Taking the entries below from the top, restate each line exactly and end with the line containing "衛星廣播電視事業及境外衛星廣播電視事業之分公司或代理商接".

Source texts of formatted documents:
■ ■ ■

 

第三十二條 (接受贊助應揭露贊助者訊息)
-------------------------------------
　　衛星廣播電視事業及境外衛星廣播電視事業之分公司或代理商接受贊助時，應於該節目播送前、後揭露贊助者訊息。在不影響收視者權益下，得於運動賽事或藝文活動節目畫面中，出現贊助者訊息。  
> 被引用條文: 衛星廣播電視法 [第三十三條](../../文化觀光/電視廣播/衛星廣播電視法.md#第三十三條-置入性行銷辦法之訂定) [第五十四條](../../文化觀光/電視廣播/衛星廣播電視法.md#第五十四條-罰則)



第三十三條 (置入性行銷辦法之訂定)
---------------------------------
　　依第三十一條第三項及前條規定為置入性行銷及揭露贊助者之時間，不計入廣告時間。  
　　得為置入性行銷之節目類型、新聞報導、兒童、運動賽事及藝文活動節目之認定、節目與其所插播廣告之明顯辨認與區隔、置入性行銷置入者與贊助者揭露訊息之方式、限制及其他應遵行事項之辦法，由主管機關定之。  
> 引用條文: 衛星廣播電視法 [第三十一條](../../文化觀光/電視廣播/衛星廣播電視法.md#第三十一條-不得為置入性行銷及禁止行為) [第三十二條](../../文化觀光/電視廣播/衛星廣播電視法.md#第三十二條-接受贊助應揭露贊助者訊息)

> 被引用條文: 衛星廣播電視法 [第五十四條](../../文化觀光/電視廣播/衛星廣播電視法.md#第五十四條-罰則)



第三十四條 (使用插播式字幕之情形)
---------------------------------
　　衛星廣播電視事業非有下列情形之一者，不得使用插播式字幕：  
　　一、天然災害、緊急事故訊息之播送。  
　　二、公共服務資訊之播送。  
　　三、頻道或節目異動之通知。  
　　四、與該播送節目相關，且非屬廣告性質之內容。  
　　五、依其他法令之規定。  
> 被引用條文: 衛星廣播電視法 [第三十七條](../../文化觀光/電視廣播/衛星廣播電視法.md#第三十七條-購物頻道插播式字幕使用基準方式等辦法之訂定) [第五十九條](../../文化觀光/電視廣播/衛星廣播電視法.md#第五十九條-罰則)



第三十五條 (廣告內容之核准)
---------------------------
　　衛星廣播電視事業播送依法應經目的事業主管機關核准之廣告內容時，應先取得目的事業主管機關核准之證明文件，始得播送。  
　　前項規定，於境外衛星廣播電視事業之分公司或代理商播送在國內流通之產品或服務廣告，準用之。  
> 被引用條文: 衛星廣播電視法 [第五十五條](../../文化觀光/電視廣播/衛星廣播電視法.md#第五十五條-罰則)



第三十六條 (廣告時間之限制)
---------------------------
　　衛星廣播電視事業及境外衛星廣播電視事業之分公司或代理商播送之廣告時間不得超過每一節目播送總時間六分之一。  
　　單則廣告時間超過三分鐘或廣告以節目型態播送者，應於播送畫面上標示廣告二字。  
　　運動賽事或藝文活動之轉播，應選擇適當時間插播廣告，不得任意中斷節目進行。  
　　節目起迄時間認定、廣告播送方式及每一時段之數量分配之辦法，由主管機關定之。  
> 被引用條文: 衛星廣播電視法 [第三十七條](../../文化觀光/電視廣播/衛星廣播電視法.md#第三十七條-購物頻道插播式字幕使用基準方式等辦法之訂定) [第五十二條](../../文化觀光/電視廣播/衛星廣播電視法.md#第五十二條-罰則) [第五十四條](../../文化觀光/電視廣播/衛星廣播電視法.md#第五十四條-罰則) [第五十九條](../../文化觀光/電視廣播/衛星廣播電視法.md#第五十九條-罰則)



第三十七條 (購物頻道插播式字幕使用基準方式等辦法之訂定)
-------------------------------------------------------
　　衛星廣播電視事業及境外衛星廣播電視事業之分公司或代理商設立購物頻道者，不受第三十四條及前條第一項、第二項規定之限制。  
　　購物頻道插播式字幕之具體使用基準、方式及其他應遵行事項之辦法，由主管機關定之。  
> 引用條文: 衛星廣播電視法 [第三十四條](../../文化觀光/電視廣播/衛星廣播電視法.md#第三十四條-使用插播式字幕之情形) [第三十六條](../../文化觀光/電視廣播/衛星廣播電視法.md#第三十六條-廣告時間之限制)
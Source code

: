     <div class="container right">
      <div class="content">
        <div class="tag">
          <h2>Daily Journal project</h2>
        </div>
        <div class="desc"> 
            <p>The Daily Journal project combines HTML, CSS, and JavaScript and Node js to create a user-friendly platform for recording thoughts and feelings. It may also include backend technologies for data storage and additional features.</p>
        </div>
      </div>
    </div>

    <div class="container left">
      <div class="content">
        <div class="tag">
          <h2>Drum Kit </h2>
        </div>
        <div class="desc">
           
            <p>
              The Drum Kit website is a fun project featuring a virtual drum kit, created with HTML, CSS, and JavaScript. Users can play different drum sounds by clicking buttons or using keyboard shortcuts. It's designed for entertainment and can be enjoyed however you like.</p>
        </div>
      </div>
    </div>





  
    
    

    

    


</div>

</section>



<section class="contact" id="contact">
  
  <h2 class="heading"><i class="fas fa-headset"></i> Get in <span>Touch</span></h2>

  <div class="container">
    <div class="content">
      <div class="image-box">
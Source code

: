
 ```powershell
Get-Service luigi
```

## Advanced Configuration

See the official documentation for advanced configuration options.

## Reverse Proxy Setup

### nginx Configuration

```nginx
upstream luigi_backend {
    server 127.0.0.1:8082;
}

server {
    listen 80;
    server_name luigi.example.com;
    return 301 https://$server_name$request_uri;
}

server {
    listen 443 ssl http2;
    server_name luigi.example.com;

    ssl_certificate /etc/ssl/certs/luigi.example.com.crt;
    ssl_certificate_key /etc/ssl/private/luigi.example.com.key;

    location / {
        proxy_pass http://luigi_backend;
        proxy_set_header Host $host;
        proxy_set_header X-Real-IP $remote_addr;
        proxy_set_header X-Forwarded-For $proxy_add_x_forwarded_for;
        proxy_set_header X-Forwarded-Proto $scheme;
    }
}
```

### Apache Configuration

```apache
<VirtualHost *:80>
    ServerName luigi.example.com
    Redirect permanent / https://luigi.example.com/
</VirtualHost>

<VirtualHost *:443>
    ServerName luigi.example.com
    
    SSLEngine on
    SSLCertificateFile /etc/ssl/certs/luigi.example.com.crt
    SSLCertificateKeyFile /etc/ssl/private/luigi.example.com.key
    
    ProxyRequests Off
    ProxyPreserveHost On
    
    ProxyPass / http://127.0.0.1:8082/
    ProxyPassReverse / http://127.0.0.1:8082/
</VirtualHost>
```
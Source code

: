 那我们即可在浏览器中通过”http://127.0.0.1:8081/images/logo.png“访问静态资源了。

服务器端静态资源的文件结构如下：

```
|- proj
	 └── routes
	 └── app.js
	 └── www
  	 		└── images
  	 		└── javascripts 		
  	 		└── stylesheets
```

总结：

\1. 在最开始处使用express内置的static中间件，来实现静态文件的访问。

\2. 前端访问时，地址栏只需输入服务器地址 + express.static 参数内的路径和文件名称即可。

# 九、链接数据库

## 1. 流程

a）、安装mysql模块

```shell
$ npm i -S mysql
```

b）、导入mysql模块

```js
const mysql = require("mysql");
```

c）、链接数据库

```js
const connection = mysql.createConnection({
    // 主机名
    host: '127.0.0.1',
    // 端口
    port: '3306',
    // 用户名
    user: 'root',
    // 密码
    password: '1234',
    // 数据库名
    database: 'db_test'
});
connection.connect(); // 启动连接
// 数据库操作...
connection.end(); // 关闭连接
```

■ ■ ■

• Exercise result:
第三十二條 (接受贊助應揭露贊助者訊息)
-------------------------------------
　　衛星廣播電視事業及境外衛星廣播電視事業之分公司或代理商接受贊助時，應於該節目播送前、後揭露贊助者訊息。在不影響收視者權益下，得於運動賽事或藝文活動節目畫面中，出現贊助者訊息。  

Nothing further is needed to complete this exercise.